Records contained in a dataset

◆ ◆ ◆ ◆ ◆ ◆ ◆

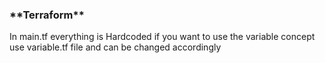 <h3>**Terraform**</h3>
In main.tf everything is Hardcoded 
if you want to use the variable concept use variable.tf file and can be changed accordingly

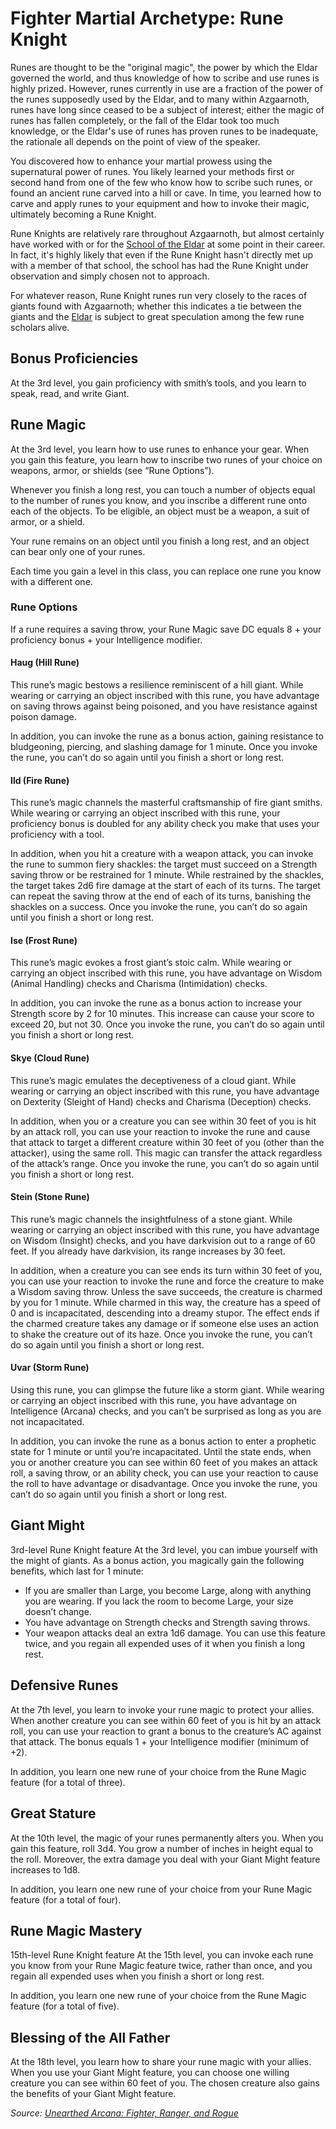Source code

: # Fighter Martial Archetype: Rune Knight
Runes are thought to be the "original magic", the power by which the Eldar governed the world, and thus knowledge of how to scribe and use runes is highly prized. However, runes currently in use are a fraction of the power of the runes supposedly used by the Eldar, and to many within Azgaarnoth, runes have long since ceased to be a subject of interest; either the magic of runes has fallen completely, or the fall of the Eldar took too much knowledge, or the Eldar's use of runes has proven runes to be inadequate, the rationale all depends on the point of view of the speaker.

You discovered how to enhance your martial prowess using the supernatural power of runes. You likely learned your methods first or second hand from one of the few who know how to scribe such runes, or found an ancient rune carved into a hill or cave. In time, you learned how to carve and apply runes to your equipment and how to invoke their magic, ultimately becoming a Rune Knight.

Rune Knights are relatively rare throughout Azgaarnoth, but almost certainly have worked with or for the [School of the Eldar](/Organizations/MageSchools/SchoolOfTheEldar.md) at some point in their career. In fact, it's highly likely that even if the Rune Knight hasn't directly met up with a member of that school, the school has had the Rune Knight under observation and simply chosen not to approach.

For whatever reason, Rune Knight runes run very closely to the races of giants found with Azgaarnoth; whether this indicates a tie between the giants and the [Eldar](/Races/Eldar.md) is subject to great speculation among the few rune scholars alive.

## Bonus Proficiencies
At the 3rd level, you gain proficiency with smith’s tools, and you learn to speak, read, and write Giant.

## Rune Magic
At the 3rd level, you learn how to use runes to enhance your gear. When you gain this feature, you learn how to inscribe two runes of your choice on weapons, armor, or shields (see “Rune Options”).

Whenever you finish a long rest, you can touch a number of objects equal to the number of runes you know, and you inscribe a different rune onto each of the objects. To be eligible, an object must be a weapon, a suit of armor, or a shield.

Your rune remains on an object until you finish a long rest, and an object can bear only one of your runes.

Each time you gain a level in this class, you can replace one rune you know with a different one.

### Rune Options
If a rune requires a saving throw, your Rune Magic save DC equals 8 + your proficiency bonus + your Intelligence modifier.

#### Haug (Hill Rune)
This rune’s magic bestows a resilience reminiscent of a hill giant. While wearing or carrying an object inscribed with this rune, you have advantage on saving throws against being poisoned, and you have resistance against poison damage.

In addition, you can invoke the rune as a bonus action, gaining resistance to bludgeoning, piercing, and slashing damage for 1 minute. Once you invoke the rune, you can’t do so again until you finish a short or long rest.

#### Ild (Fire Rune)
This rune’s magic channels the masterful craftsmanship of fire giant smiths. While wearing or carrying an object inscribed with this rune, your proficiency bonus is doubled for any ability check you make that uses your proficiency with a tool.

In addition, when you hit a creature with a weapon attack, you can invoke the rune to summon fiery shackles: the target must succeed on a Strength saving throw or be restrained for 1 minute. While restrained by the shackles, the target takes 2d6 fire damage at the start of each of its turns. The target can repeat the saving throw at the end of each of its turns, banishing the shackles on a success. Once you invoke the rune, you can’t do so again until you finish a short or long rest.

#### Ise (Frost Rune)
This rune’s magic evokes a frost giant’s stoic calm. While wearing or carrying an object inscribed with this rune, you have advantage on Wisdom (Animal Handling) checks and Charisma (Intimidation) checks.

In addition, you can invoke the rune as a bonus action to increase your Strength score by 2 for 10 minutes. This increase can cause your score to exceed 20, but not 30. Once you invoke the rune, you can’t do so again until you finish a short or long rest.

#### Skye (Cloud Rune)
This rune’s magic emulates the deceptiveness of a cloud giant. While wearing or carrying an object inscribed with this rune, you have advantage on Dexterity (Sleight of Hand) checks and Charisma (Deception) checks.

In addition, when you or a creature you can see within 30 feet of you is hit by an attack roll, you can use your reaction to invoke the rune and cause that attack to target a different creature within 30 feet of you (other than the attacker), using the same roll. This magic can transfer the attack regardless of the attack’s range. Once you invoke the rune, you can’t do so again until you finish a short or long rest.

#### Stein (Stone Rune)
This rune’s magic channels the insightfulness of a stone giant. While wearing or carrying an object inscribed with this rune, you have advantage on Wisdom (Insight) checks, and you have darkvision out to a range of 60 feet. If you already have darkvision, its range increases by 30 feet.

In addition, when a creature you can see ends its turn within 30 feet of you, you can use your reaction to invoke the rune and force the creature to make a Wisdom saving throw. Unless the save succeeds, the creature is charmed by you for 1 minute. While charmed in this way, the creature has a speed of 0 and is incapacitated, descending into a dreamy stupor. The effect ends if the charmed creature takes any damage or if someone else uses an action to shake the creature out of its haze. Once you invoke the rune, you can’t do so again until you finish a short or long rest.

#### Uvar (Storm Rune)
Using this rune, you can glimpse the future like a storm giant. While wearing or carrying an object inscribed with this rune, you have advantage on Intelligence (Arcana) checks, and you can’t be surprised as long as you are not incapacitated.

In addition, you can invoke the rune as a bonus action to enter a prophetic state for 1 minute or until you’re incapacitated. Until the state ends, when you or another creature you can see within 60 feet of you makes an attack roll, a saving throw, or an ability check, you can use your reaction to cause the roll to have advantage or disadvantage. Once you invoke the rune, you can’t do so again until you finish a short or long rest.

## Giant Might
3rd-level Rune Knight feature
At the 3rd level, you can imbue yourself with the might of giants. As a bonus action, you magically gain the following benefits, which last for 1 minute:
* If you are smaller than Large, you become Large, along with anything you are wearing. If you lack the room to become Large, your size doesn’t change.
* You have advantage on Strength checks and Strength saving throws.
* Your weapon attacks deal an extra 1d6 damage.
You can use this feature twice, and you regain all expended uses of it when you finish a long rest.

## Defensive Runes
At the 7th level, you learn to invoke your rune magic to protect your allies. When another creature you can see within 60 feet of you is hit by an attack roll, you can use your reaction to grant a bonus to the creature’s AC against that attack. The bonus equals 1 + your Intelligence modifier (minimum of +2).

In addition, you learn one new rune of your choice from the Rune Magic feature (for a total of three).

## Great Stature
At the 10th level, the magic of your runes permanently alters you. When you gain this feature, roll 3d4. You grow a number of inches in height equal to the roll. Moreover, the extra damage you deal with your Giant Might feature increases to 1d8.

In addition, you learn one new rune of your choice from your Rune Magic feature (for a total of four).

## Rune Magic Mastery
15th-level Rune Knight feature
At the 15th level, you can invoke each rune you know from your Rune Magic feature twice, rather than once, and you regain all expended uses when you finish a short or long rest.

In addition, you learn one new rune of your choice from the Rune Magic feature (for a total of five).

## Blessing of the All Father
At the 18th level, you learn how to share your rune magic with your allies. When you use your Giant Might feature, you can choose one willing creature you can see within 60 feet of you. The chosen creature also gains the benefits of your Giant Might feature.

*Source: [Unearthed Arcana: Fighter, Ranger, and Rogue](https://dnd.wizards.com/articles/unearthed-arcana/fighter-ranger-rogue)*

◆ ◆ ◆ ◆ ◆ ◆ ◆

YOUR GOAL.
A word-for-word restatement of all the lines above is needed, with the pictures omitted.

TASK RESPONSE.
 <h3>**Terraform**</h3>
In main.tf everything is Hardcoded 
if you want to use the variable concept use variable.tf file and can be changed accordingly

Source code

: # Fighter Martial Archetype: Rune Knight
Runes are thought to be the "original magic", the power by which the Eldar governed the world, and thus knowledge of how to scribe and use runes is highly prized. However, runes currently in use are a fraction of the power of the runes supposedly used by the Eldar, and to many within Azgaarnoth, runes have long since ceased to be a subject of interest; either the magic of runes has fallen completely, or the fall of the Eldar took too much knowledge, or the Eldar's use of runes has proven runes to be inadequate, the rationale all depends on the point of view of the speaker.

You discovered how to enhance your martial prowess using the supernatural power of runes. You likely learned your methods first or second hand from one of the few who know how to scribe such runes, or found an ancient rune carved into a hill or cave. In time, you learned how to carve and apply runes to your equipment and how to invoke their magic, ultimately becoming a Rune Knight.

Rune Knights are relatively rare throughout Azgaarnoth, but almost certainly have worked with or for the [School of the Eldar](/Organizations/MageSchools/SchoolOfTheEldar.md) at some point in their career. In fact, it's highly likely that even if the Rune Knight hasn't directly met up with a member of that school, the school has had the Rune Knight under observation and simply chosen not to approach.

For whatever reason, Rune Knight runes run very closely to the races of giants found with Azgaarnoth; whether this indicates a tie between the giants and the [Eldar](/Races/Eldar.md) is subject to great speculation among the few rune scholars alive.

## Bonus Proficiencies
At the 3rd level, you gain proficiency with smith’s tools, and you learn to speak, read, and write Giant.

## Rune Magic
At the 3rd level, you learn how to use runes to enhance your gear. When you gain this feature, you learn how to inscribe two runes of your choice on weapons, armor, or shields (see “Rune Options”).

Whenever you finish a long rest, you can touch a number of objects equal to the number of runes you know, and you inscribe a different rune onto each of the objects. To be eligible, an object must be a weapon, a suit of armor, or a shield.

Your rune remains on an object until you finish a long rest, and an object can bear only one of your runes.

Each time you gain a level in this class, you can replace one rune you know with a different one.

### Rune Options
If a rune requires a saving throw, your Rune Magic save DC equals 8 + your proficiency bonus + your Intelligence modifier.

#### Haug (Hill Rune)
This rune’s magic bestows a resilience reminiscent of a hill giant. While wearing or carrying an object inscribed with this rune, you have advantage on saving throws against being poisoned, and you have resistance against poison damage.

In addition, you can invoke the rune as a bonus action, gaining resistance to bludgeoning, piercing, and slashing damage for 1 minute. Once you invoke the rune, you can’t do so again until you finish a short or long rest.

#### Ild (Fire Rune)
This rune’s magic channels the masterful craftsmanship of fire giant smiths. While wearing or carrying an object inscribed with this rune, your proficiency bonus is doubled for any ability check you make that uses your proficiency with a tool.

In addition, when you hit a creature with a weapon attack, you can invoke the rune to summon fiery shackles: the target must succeed on a Strength saving throw or be restrained for 1 minute. While restrained by the shackles, the target takes 2d6 fire damage at the start of each of its turns. The target can repeat the saving throw at the end of each of its turns, banishing the shackles on a success. Once you invoke the rune, you can’t do so again until you finish a short or long rest.

#### Ise (Frost Rune)
This rune’s magic evokes a frost giant’s stoic calm. While wearing or carrying an object inscribed with this rune, you have advantage on Wisdom (Animal Handling) checks and Charisma (Intimidation) checks.

In addition, you can invoke the rune as a bonus action to increase your Strength score by 2 for 10 minutes. This increase can cause your score to exceed 20, but not 30. Once you invoke the rune, you can’t do so again until you finish a short or long rest.

#### Skye (Cloud Rune)
This rune’s magic emulates the deceptiveness of a cloud giant. While wearing or carrying an object inscribed with this rune, you have advantage on Dexterity (Sleight of Hand) checks and Charisma (Deception) checks.

In addition, when you or a creature you can see within 30 feet of you is hit by an attack roll, you can use your reaction to invoke the rune and cause that attack to target a different creature within 30 feet of you (other than the attacker), using the same roll. This magic can transfer the attack regardless of the attack’s range. Once you invoke the rune, you can’t do so again until you finish a short or long rest.

#### Stein (Stone Rune)
This rune’s magic channels the insightfulness of a stone giant. While wearing or carrying an object inscribed with this rune, you have advantage on Wisdom (Insight) checks, and you have darkvision out to a range of 60 feet. If you already have darkvision, its range increases by 30 feet.

In addition, when a creature you can see ends its turn within 30 feet of you, you can use your reaction to invoke the rune and force the creature to make a Wisdom saving throw. Unless the save succeeds, the creature is charmed by you for 1 minute. While charmed in this way, the creature has a speed of 0 and is incapacitated, descending into a dreamy stupor. The effect ends if the charmed creature takes any damage or if someone else uses an action to shake the creature out of its haze. Once you invoke the rune, you can’t do so again until you finish a short or long rest.

#### Uvar (Storm Rune)
Using this rune, you can glimpse the future like a storm giant. While wearing or carrying an object inscribed with this rune, you have advantage on Intelligence (Arcana) checks, and you can’t be surprised as long as you are not incapacitated.

In addition, you can invoke the rune as a bonus action to enter a prophetic state for 1 minute or until you’re incapacitated. Until the state ends, when you or another creature you can see within 60 feet of you makes an attack roll, a saving throw, or an ability check, you can use your reaction to cause the roll to have advantage or disadvantage. Once you invoke the rune, you can’t do so again until you finish a short or long rest.

## Giant Might
3rd-level Rune Knight feature
At the 3rd level, you can imbue yourself with the might of giants. As a bonus action, you magically gain the following benefits, which last for 1 minute:
* If you are smaller than Large, you become Large, along with anything you are wearing. If you lack the room to become Large, your size doesn’t change.
* You have advantage on Strength checks and Strength saving throws.
* Your weapon attacks deal an extra 1d6 damage.
You can use this feature twice, and you regain all expended uses of it when you finish a long rest.

## Defensive Runes
At the 7th level, you learn to invoke your rune magic to protect your allies. When another creature you can see within 60 feet of you is hit by an attack roll, you can use your reaction to grant a bonus to the creature’s AC against that attack. The bonus equals 1 + your Intelligence modifier (minimum of +2).

In addition, you learn one new rune of your choice from the Rune Magic feature (for a total of three).

## Great Stature
At the 10th level, the magic of your runes permanently alters you. When you gain this feature, roll 3d4. You grow a number of inches in height equal to the roll. Moreover, the extra damage you deal with your Giant Might feature increases to 1d8.

In addition, you learn one new rune of your choice from your Rune Magic feature (for a total of four).

## Rune Magic Mastery
15th-level Rune Knight feature
At the 15th level, you can invoke each rune you know from your Rune Magic feature twice, rather than once, and you regain all expended uses when you finish a short or long rest.

In addition, you learn one new rune of your choice from the Rune Magic feature (for a total of five).

## Blessing of the All Father
At the 18th level, you learn how to share your rune magic with your allies. When you use your Giant Might feature, you can choose one willing creature you can see within 60 feet of you. The chosen creature also gains the benefits of your Giant Might feature.

*Source: [Unearthed Arcana: Fighter, Ranger, and Rogue](https://dnd.wizards.com/articles/unearthed-arcana/fighter-ranger-rogue)*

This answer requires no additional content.